Database Reference
In-Depth Information
Hive UDFs
Hive makes possible the creation of user-defined functions (UDFs), with which you can extend and customize the
functionality of Hive. To demonstrate the process, I create a simple date-conversion function.
Suppose that the date columns in the CSV data that was collected have the wrong format for Hive; specifically,
the dates follow the format dd/MM/yyyy, when they need to have a format of yyyy-MM-dd. Using Java date methods,
I can create a simple Java-based UDF to change the date format. When compiled and loaded into a library, this
function can then be embedded in the Hive QL statements.

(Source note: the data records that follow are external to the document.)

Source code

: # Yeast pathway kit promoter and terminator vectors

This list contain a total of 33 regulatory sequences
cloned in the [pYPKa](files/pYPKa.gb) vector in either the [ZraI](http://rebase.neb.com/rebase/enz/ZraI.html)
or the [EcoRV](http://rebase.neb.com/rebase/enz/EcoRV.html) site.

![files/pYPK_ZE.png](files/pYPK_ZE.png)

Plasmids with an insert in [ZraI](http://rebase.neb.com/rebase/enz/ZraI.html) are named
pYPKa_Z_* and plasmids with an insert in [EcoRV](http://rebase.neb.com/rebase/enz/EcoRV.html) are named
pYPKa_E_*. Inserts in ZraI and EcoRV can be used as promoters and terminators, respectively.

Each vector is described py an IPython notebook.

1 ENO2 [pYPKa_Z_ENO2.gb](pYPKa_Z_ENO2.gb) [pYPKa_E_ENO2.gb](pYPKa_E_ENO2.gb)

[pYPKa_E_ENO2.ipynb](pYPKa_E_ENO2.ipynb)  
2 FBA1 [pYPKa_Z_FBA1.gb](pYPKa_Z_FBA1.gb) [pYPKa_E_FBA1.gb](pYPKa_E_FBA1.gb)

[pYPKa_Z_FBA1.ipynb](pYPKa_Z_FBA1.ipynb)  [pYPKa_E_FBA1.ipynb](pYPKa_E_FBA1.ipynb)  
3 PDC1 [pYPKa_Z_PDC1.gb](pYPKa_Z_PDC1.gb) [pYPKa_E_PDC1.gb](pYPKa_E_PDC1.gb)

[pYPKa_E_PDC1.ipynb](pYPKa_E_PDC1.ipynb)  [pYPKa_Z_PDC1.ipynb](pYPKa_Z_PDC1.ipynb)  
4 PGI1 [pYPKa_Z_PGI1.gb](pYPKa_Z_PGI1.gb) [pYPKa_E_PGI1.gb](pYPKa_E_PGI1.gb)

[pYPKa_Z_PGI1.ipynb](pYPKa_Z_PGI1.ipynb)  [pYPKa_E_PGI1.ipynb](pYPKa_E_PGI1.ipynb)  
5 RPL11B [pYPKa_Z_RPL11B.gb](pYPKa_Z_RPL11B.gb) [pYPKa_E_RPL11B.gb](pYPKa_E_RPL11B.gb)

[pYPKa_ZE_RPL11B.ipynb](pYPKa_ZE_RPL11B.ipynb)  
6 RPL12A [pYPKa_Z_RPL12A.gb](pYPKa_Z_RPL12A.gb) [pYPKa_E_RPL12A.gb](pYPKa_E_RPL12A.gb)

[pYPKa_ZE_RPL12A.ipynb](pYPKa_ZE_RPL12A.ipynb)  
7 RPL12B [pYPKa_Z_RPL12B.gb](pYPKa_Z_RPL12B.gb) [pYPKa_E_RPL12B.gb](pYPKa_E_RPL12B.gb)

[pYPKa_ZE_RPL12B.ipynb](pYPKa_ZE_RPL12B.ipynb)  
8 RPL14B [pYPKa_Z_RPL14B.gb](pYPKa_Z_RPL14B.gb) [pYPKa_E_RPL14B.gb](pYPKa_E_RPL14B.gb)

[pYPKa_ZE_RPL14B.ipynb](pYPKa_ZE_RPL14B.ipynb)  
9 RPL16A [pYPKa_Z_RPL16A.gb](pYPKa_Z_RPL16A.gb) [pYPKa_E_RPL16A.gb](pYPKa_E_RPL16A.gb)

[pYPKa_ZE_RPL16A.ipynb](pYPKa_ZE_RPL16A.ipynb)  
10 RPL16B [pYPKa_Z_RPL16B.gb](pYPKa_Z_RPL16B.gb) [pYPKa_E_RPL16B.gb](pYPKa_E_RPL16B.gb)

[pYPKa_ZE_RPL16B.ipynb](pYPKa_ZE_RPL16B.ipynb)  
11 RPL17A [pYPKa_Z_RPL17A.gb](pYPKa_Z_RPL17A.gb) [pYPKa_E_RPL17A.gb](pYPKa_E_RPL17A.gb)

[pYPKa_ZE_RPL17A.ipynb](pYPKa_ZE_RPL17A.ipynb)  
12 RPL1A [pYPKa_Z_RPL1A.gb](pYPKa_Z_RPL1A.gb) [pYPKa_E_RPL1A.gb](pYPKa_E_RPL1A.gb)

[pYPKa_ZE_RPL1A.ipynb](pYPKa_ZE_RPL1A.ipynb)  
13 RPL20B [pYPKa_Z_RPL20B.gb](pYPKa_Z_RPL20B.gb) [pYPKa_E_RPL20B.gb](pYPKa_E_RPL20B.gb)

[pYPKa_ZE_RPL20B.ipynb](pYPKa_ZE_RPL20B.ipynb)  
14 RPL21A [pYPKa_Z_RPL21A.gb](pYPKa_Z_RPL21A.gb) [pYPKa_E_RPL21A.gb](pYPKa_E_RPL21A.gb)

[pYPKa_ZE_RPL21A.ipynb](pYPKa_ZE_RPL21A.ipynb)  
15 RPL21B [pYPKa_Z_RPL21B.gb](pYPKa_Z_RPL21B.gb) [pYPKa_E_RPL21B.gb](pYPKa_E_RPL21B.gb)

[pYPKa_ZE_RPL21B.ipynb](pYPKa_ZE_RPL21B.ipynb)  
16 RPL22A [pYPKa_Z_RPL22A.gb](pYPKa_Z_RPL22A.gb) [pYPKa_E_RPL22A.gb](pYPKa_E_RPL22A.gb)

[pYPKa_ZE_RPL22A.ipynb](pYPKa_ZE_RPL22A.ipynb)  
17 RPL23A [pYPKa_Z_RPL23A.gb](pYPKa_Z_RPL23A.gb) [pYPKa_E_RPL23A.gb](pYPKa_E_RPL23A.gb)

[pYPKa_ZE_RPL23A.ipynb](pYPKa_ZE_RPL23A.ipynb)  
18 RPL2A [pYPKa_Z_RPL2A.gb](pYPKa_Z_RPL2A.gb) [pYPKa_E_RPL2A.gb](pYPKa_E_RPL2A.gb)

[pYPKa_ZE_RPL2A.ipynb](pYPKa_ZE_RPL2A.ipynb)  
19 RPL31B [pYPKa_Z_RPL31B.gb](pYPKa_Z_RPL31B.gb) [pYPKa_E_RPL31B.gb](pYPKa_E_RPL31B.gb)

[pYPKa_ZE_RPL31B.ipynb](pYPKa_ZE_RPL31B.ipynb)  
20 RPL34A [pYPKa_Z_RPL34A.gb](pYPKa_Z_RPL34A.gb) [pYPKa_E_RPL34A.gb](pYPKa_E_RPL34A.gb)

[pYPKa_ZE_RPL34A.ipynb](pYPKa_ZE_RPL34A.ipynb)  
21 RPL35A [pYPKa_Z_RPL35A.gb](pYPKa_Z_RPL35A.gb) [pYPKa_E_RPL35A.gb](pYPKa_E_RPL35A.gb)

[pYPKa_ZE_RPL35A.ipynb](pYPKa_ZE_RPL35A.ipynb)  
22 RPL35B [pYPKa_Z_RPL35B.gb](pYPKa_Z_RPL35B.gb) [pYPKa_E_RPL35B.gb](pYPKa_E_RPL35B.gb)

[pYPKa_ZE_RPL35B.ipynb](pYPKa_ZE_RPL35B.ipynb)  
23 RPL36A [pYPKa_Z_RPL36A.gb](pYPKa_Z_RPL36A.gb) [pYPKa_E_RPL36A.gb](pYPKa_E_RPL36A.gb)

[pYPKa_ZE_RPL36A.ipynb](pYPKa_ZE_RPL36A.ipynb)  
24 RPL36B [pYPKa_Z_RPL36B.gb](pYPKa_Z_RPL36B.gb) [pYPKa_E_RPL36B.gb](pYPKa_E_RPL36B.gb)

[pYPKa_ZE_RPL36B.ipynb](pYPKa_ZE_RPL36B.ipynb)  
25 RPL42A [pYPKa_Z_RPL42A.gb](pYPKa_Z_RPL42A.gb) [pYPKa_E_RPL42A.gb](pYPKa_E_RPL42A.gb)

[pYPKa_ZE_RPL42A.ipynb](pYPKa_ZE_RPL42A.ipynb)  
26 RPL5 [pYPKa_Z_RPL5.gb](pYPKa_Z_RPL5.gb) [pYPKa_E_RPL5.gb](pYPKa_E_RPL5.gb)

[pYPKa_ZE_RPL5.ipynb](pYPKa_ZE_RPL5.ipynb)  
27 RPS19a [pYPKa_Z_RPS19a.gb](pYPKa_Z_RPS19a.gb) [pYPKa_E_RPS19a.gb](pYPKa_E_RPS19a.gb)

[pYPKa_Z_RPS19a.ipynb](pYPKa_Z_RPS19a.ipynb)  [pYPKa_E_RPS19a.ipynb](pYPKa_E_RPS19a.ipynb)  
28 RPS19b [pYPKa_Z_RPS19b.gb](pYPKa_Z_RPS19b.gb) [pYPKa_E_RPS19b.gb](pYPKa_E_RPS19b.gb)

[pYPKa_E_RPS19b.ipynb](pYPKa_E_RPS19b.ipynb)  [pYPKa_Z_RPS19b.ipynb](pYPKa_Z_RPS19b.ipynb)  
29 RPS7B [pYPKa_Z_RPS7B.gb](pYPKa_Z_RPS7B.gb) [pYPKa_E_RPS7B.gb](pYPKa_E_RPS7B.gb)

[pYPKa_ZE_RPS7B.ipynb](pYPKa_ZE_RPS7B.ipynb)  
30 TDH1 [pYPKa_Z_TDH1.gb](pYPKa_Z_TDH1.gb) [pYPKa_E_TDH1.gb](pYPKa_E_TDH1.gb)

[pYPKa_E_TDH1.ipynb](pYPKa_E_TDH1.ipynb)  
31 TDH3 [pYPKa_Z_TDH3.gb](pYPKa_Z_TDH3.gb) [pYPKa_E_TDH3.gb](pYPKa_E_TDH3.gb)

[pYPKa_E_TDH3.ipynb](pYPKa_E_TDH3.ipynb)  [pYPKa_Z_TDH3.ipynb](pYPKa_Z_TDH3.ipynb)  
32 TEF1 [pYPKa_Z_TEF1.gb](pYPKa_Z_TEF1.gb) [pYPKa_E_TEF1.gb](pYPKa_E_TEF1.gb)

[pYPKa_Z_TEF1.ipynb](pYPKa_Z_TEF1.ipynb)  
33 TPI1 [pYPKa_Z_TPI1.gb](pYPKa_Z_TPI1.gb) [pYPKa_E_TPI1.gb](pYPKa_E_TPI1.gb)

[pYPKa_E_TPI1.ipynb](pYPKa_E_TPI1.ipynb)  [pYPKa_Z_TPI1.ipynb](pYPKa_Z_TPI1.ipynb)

To create a Hive UDF, I must install the Scala sbt interactive build tool on the server to compile the Java UDF
package. I create the example UDF on the server hc1nn, so I need to install the sbt program on that server by using the
Linux root account. I download an rpm package for sbt from the scala-sbt.org website to the /tmp directory on hc1nn,
and I install it from there. The following command moves to the /tmp directory and downloads the sbt.rpm package
by using wget :
[root@hc1nn ~]# cd /tmp
[root@hc1nn ~]#wget http://repo.scala-sbt.org/scalasbt/sbt-native-packages/org/scala-sbt/sbt/0.13.1/
sbt.rpm
[root@hc1nn ~]# rpm -ivh sbt.rpm
The final command, rpm , installs the sbt.rpm package with options I for install and v for verify. I also install the
Java OpenJDK 1.6 development package to support this compilation as the root Linux user (because I want access to
tools like jar and jps). I use the openJDK because I can install it via the yum command, and I don't have to go through a
registration process to get it.
[root@hc2nn ~]# yum install java-1.6.0-openjdk-devel
I compile the new Hive UDF function as the Linux hadoop user, so I use su to change to that account:
[root@hc2nn ~]# su - hadoop
Next, I need to set up a directory structure that will hold the UDF code, so initially I create the directories hive/udf
in the hadoop account home directory to hold my Apache Hive UDF code. Next, I move to that new udf directory:
[hadoop@hc2nn ~]$ mkdir -p hive/udf
[hadoop@hc2nn ~]$ cd hive/udf
At this level, I have created a file called build.sbt that the sbt tool will use to aid in the compilation of the UDF.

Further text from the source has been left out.